Unser Grundgesetz garantiert körperliche Unversehrtheit und den Schutz des Eigentums. Und deshalb ist es unsere Pflicht, alle Anstrengungen dafür zu unternehmen.

Bis eine Alternativtrasse kommt, muss aber alles getan werden, um den Lärm kurzfristig zu minimieren. An der Quelle, am rollenden Material und an den Schienen.

Die Länder Rheinland-Pfalz und Hessen beteiligen sich mit einer erheblichen Summe an den Lärmschutzmaßnahmen, obwohl das eigentlich nicht ihre Aufgabe wäre. Das zeigt, dass das Thema oben auf der Agenda steht – jedenfalls auf Landesebene.
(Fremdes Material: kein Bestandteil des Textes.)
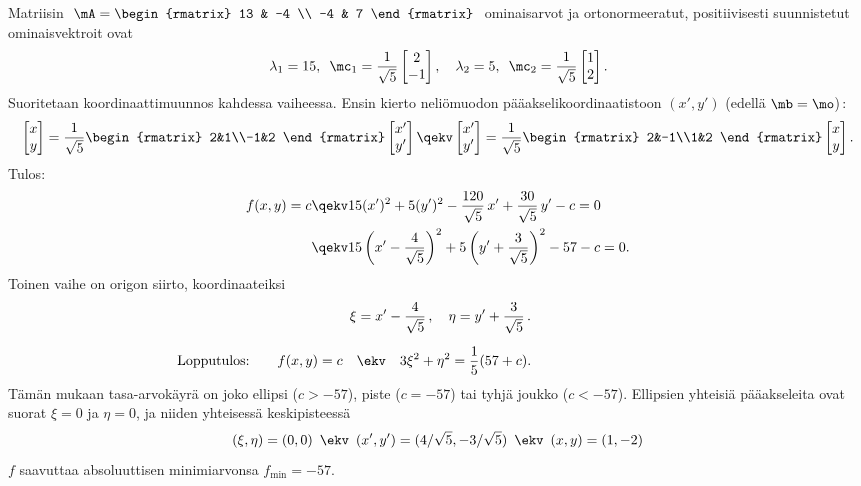 Matriisin $\ \displaystyle{\mA=\begin{rmatrix} 13 & -4 \\ -4 & 7 \end{rmatrix}}\ $ ominaisarvot
ja ortonormeeratut, positiivisesti suunnistetut ominaisvektroit ovat
\[
\lambda_1=15,\,\ \mc_1=\frac{1}{\sqrt{5}}\begin{bmatrix} 2 \\ -1 \end{bmatrix},\quad
\lambda_2= 5,\,\ \mc_2=\frac{1}{\sqrt{5}}\begin{bmatrix} 1 \\ 2 \end{bmatrix}.
\]
Suoritetaan koordinaattimuunnos kahdessa vaiheessa. Ensin kierto neliömuodon
pääakselikoordinaatistoon $(x',y')$ (edellä $\mb=\mo$)\,: 
\[
\begin{bmatrix} x\\y \end{bmatrix} =
\frac{1}{\sqrt{5}}\begin{rmatrix} 2&1\\-1&2 \end{rmatrix}
\begin{bmatrix} x'\\y' \end{bmatrix} \qekv
\begin{bmatrix} x'\\y' \end{bmatrix} =
\frac{1}{\sqrt{5}}\begin{rmatrix} 2&-1\\1&2 \end{rmatrix}
\begin{bmatrix} x\\y \end{bmatrix}.
\]
Tulos:
\begin{align*}
f(x,y)=c &\qekv 15(x')^2+5(y')^2-\frac{120}{\sqrt{5}}\,x'+\frac{30}{\sqrt{5}}\,y'-c=0 \\
         &\qekv 15\left(x'-\frac{4}{\sqrt{5}}\right)^2
                +5\left(y'+\frac{3}{\sqrt{5}}\right)^2-57-c=0.
\end{align*}
Toinen vaihe on origon siirto, koordinaateiksi
\begin{align*}
\xi &= x'-\frac{4}{\sqrt{5}}\,, \quad \eta=y'+\frac{3}{\sqrt{5}}\,. \\[2mm]
\text{Lopputulos:} \qquad f(x,y) = c \quad
    &\ekv\quad 3\xi^2+\eta^2=\frac{1}{5}(57+c). \hspace{4.2cm}
\end{align*}
Tämän mukaan tasa-arvokäyrä on joko ellipsi ($c>-57$), piste ($c=-57$) tai tyhjä joukko
($c<-57$). Ellipsien
yhteisiä pääakseleita ovat suorat $\xi=0$ ja $\eta=0$, ja niiden yhteisessä keskipisteessä
\[
(\xi,\eta)=(0,0)\,\ \ekv\,\ (x',y')=(4/\sqrt{5},-3/\sqrt{5})\,\ \ekv\,\ (x,y)=(1,-2)
\]
$f$ saavuttaa absoluuttisen minimiarvonsa $f_{\text{min}}=-57$. \loppu
\vspace{4mm}


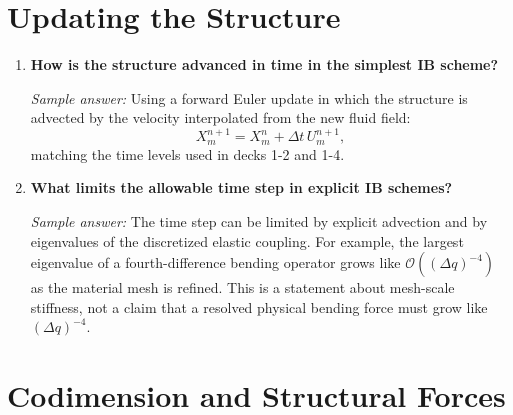 \documentclass[11pt]{article}
\begin{document}
\section*{Updating the Structure}

\begin{enumerate}[label=\arabic*., resume]

\item \textbf{How is the structure advanced in time in the simplest IB scheme?}

\textit{Sample answer:}  
Using a forward Euler update in which the structure is advected by the velocity
interpolated from the new fluid field:
\[
X^{n+1}_m = X^n_m + \Delta t \, U^{n+1}_m ,
\]
matching the time levels used in decks 1-2 and 1-4.

\item \textbf{What limits the allowable time step in explicit IB schemes?}

\textit{Sample answer:}  
The time step can be limited by explicit advection and by eigenvalues of the discretized elastic coupling. For example, the largest eigenvalue of a fourth-difference bending operator grows like $\mathcal O((\Delta q)^{-4})$ as the material mesh is refined. This is a statement about mesh-scale stiffness, not a claim that a resolved physical bending force must grow like $(\Delta q)^{-4}$.

\end{enumerate}

\section*{Codimension and Structural Forces}
\end{document}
Das reicht aber eben nicht.

Deswegen müssen wir lauter werden, dass der Lärm bis in die Bundeshauptstadt schallt. Denn es braucht mehr Initiative vom Bund!

Zum aktiven Lärmschutz gehört auch Verkehrsvermeidung. Dort, wo es geht.
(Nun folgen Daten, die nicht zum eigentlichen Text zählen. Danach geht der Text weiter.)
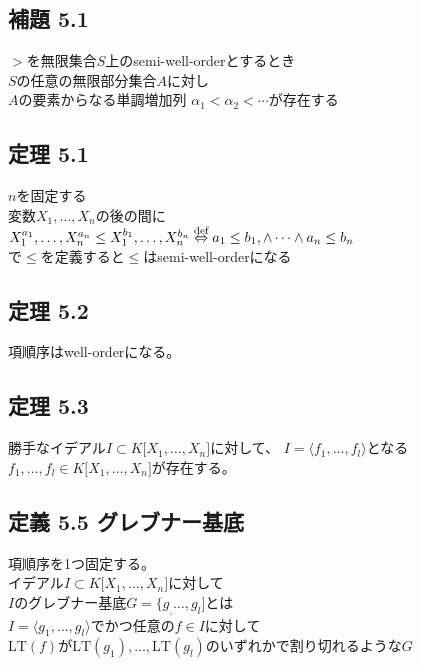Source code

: \documentclass[12pt,a4paper]{article}
\begin{document}
\subsection*{補題 5.1}
  $>$を無限集合$S$上のsemi-well-orderとするとき \\
  $S$の任意の無限部分集合$A$に対し \\
  $A$の要素からなる単調増加列 $ \alpha_1 < \alpha_2 < \cdots$が存在する

\subsection*{定理 5.1}
  $n$を固定する \\
  変数$X_1 ,\ldots, X_n$の後の間に$X_1^{a_1}, \ldots, X_n^{a_n} \leq X_1^{b_1}, \ldots, X_n^{b_n} \\
  \overset{\text{def}}{\Leftrightarrow} \\
  a_1 \leq b_1, \wedge \cdots \wedge a_n \leq b_n$ \\
  で$\leq$を定義すると$\leq$はsemi-well-orderになる

\subsection*{定理 5.2}
  項順序はwell-orderになる。

\subsection*{定理 5.3}
  勝手なイデアル$I \subset K\lbrack X_1, \ldots ,X_n \rbrack$に対して、
  $I = \langle f_1, \ldots,f_l \rangle$となる$f_1 ,\ldots , f_l \in K\lbrack X_1,\ldots,X_n \rbrack$が存在する。

\subsection*{定義 5.5 グレブナー基底}
  項順序を1つ固定する。 \\
  イデアル$I \subset K \lbrack X_1, \ldots, X_n \rbrack$に対して \\
  $I$のグレブナー基底$G = \lbrace g_, \ldots , g_l \rbrack$とは \\
  $I= \langle g_1, \ldots , g_l \rangle$でかつ任意の$f \in I$に対して \\
  $\text{LT}(f)$が$\text{LT}(g_1), \ldots, \text{LT}(g_l)$のいずれかで割り切れるような$G$
\end{document}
Dank Digitalisierung kann eine bessere Logistik für mehr Effizienz sorgen. Damit Leerfahrten in dem Ausmaß wie vorgestern Nacht die Menschen an den Strecken nicht unnötig belasten.

Sehr geehrte Damen und Herren, liebe Mitstreiterinnen und Mitstreiter,

Lassen Sie uns weiter Druck machen, dass der Lärm an der Quelle schneller und effizienter reduziert wird, dass die Umrüstung der alten Graugusswagen schneller vorangeht.

Lassen Sie uns gemeinsam Druck machen, damit die Bundesregierung endlich einen Gesetzesentwurf auf den Tisch legt, der Geschwindigkeitsbeschränkungen und ein Nachtfahrverbot für laute Waggons vorsieht.

Lassen Sie uns gemeinsam Druck machen, dass nicht nur Geld und Planung in passive Lärmschutzmaßnahmen fließen, sondern auch in eine Alternativstrecke, die das Mittelrheintal von Lärm entlastet.

Lassen Sie uns gemeinsam für eine bessere Lebensqualität in der Region kämpfen. Für die Menschen, ihre Gesundheit und für dieses einzigartige Landschaft mit dem UNESCO Weltkulturerbe Oberes Mittelrheintal.

 

VIELEN DANK!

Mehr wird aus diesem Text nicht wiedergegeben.